"I think people are looking for something to accuse Todd or drag him down when he, I don't think he said anything that's really worth all the coverage that it's getting." Wood said.
Independent voters were more critical.
"I don't understand where he would come up with that," she said. "I mean, either you have been raped or you have not been raped. It's not legitimate or illegitimate. Its very condescending and kinda like a slap in the face for any rape victim."
Paul Roesler, a political science professor at St. Charles Community College, predicted Akin would opt to stay in the race.
"Why would he drop out? If he drops out now, his political career is over," Roesler said.
Roesler's take was this: Akin made a pretty powerful mistake, but he might find forgiveness in a conservative state like Missouri.
"You are more likely to forgive people who you agree with ideologically," he said.
It's not the first time Akin has offended people with things he has said.
Last year on Family Research Council President Tony Perkins' radio show, Akin said, "The heart of liberalism really is a hatred for God." He later apologized and said his remarks were directed at liberalism as a political movement.
Roesler said Akin's real trouble could come if the gender gap widens and he loses support from conservative women in Missouri who might not be able to stomach a vote for him after his remarks about rape.
"If the vote were held today, he would lose," predicted Roesler. "I think the Republican Party is eager for him to drop out.
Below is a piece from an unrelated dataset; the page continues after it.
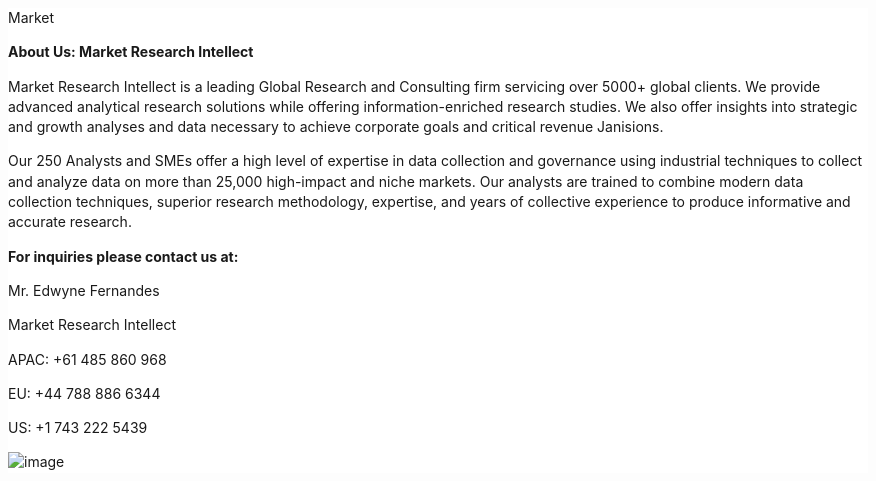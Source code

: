 Market</a></span></p><p><strong><span class="font-[700]">About Us: Market Research Intellect</span></strong></p><p><span class="">Market Research Intellect is a leading Global Research and Consulting firm servicing over 5000+ global clients. We provide advanced analytical research solutions while offering information-enriched research studies.&nbsp;</span>We also offer insights into strategic and growth analyses and data necessary to achieve corporate goals and critical revenue Janisions.</p><p><span class="">Our 250 Analysts and SMEs offer a high level of expertise in data collection and governance using industrial techniques to collect and analyze data on more than 25,000 high-impact and niche markets. Our analysts are trained to combine modern data collection techniques, superior research methodology, expertise, and years of collective experience to produce informative and accurate research.</span></p><p><strong>For inquiries please contact us at:</strong></p><p>Mr. Edwyne Fernandes</p><p>Market Research Intellect</p><p>APAC: +61 485 860 968</p><p>EU: +44 788 886 6344</p><p>US: +1 743 222 5439</p>
![image](https://github.com/user-attachments/assets/0c299718-d265-4b90-bcc7-97f120986286)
He is definitely a weakened candidate."
The Democrats will try to ensure that the term "legitimate rape" stays afloat for a while, said Dale Neuman, professor emeritus of political scientist at the University of Missouri in Kansas City.
And the Republicans, he said, may pull critical funding for Akin.
That leaves Democrat McCaskill in a greatly improved situation in a key Republican state, Neuman said.
Still, the election is many weeks away -- enough time perhaps for Akin's gaffe to become faint memory.